Fitness Arms by Todd Franson

Each sport has a different set of needs, and you can see this represented by the different physiques that seem to excel at each sport. Finding information on how to train to that specific need can be difficult and convoluted. The easiest way to get around this problem is to look at your sports and simply replicate the moves with resistance.

Almost all of the movements in a sport can be brought to your workout regimen through the use of plyometrics and agility training. Plyometrics is a fancy term for ”jump training.” It is a way to increase both your speed and power by pushing your muscles to exert maximum force in a short amount of time. Regardless of your strength training and cardio, plyometrics can help you excel at any physical sport.

For football, it will help leg-drive off the line, your speed through the receiving route, and how quickly you can hit your three-step-drop off the snap. For soccer, your footwork and punting distance will see a marked improvement. Plyometrics is also included in vertical jump training for basketball, and agility training for hockey.

Simply put, it is something everyone who is involved in sport – whether you’re in youth leagues, professional or a weekend warrior – should be implementing in their training.

The most exciting part is how easy plyometrics are to implement into a normal workout. The programs are short, quick and have an incredibly brief learning curve. A circuit (or quick execution with minimal rest between exercises) of squat jumps, one-legged jumps for height, depth jumps (jumping from a high platform to a lower one), and my favorite, the rebound jump (jump from a high platform, to a lower one, and immediately spring up to a medium-height platform) will put you well on your way to exploring the possibilities of plyometrics.

Agility training is also easy to implement, though it requires at least a way to mark specific intervals on a field.

The most common piece of equipment used for it is called a ”speed ladder,” flexible ladders laid flat on the ground. After you mark your intervals, it becomes just as easy as plyometrics.

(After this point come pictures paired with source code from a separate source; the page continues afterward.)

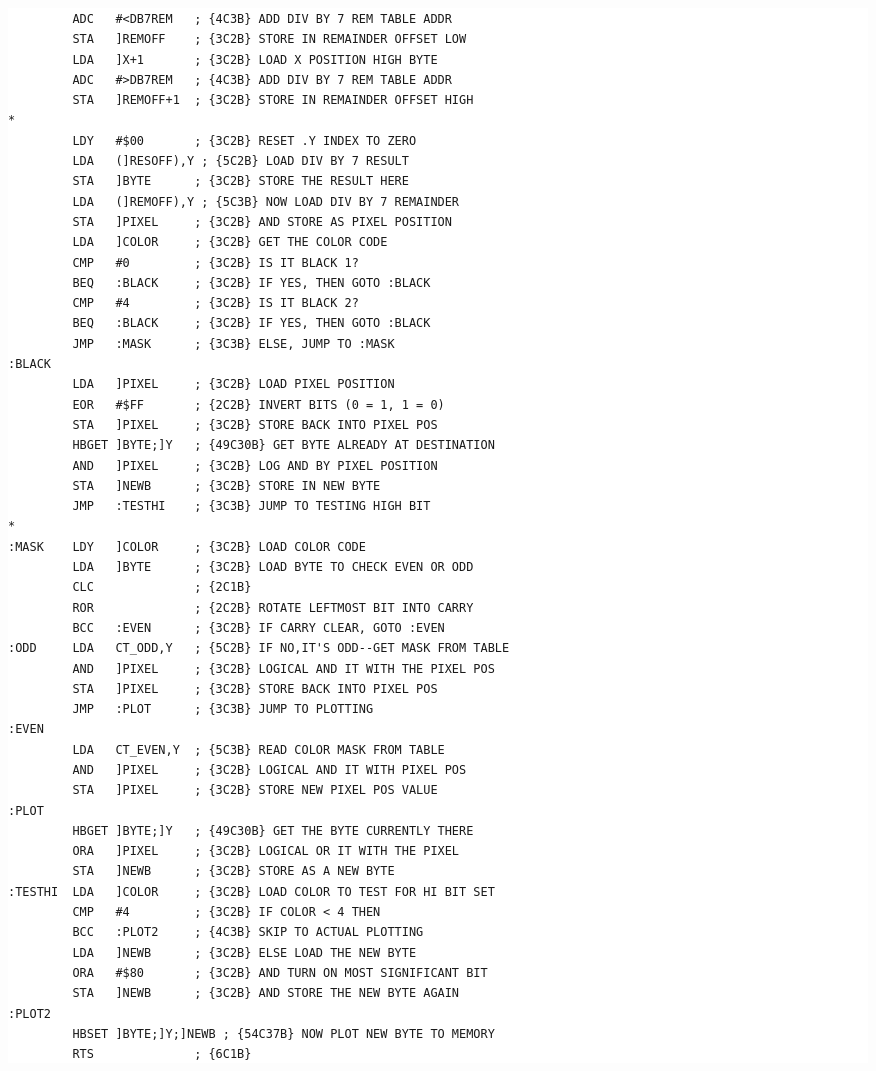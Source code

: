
 ```assembly
         ADC   #<DB7REM   ; {4C3B} ADD DIV BY 7 REM TABLE ADDR
         STA   ]REMOFF    ; {3C2B} STORE IN REMAINDER OFFSET LOW
         LDA   ]X+1       ; {3C2B} LOAD X POSITION HIGH BYTE
         ADC   #>DB7REM   ; {4C3B} ADD DIV BY 7 REM TABLE ADDR
         STA   ]REMOFF+1  ; {3C2B} STORE IN REMAINDER OFFSET HIGH
*
         LDY   #$00       ; {3C2B} RESET .Y INDEX TO ZERO
         LDA   (]RESOFF),Y ; {5C2B} LOAD DIV BY 7 RESULT
         STA   ]BYTE      ; {3C2B} STORE THE RESULT HERE
         LDA   (]REMOFF),Y ; {5C3B} NOW LOAD DIV BY 7 REMAINDER
         STA   ]PIXEL     ; {3C2B} AND STORE AS PIXEL POSITION
         LDA   ]COLOR     ; {3C2B} GET THE COLOR CODE
         CMP   #0         ; {3C2B} IS IT BLACK 1?
         BEQ   :BLACK     ; {3C2B} IF YES, THEN GOTO :BLACK
         CMP   #4         ; {3C2B} IS IT BLACK 2?
         BEQ   :BLACK     ; {3C2B} IF YES, THEN GOTO :BLACK
         JMP   :MASK      ; {3C3B} ELSE, JUMP TO :MASK
:BLACK
         LDA   ]PIXEL     ; {3C2B} LOAD PIXEL POSITION
         EOR   #$FF       ; {2C2B} INVERT BITS (0 = 1, 1 = 0)
         STA   ]PIXEL     ; {3C2B} STORE BACK INTO PIXEL POS
         HBGET ]BYTE;]Y   ; {49C30B} GET BYTE ALREADY AT DESTINATION
         AND   ]PIXEL     ; {3C2B} LOG AND BY PIXEL POSITION
         STA   ]NEWB      ; {3C2B} STORE IN NEW BYTE
         JMP   :TESTHI    ; {3C3B} JUMP TO TESTING HIGH BIT
*
:MASK    LDY   ]COLOR     ; {3C2B} LOAD COLOR CODE
         LDA   ]BYTE      ; {3C2B} LOAD BYTE TO CHECK EVEN OR ODD
         CLC              ; {2C1B}
         ROR              ; {2C2B} ROTATE LEFTMOST BIT INTO CARRY
         BCC   :EVEN      ; {3C2B} IF CARRY CLEAR, GOTO :EVEN
:ODD     LDA   CT_ODD,Y   ; {5C2B} IF NO,IT'S ODD--GET MASK FROM TABLE
         AND   ]PIXEL     ; {3C2B} LOGICAL AND IT WITH THE PIXEL POS
         STA   ]PIXEL     ; {3C2B} STORE BACK INTO PIXEL POS
         JMP   :PLOT      ; {3C3B} JUMP TO PLOTTING
:EVEN
         LDA   CT_EVEN,Y  ; {5C3B} READ COLOR MASK FROM TABLE
         AND   ]PIXEL     ; {3C2B} LOGICAL AND IT WITH PIXEL POS
         STA   ]PIXEL     ; {3C2B} STORE NEW PIXEL POS VALUE
:PLOT
         HBGET ]BYTE;]Y   ; {49C30B} GET THE BYTE CURRENTLY THERE
         ORA   ]PIXEL     ; {3C2B} LOGICAL OR IT WITH THE PIXEL
         STA   ]NEWB      ; {3C2B} STORE AS A NEW BYTE
:TESTHI  LDA   ]COLOR     ; {3C2B} LOAD COLOR TO TEST FOR HI BIT SET
         CMP   #4         ; {3C2B} IF COLOR < 4 THEN
         BCC   :PLOT2     ; {4C3B} SKIP TO ACTUAL PLOTTING
         LDA   ]NEWB      ; {3C2B} ELSE LOAD THE NEW BYTE
         ORA   #$80       ; {3C2B} AND TURN ON MOST SIGNIFICANT BIT
         STA   ]NEWB      ; {3C2B} AND STORE THE NEW BYTE AGAIN
:PLOT2
         HBSET ]BYTE;]Y;]NEWB ; {54C37B} NOW PLOT NEW BYTE TO MEMORY
         RTS              ; {6C1B}
```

Simply step through the ladder as quick as possible, placing both feet in each section. Afterward, execute it going back. On the return, however, step outside of the square, then inside with both feet alternating. These are done for time, and you will have to push yourself to improve each workout to see benefits.

It is recommended to replace one of your cardiovascular training days with the plyometrics and agility training. These will get your heart rate up and burn some calories, just as cardio will. It’s also a great way to change up your typical cardio and get a fresh perspective on your fitness level. All of that, though, pales in comparison to the overall benefits your will start seeing in your particular sport with the aid of plyometrics.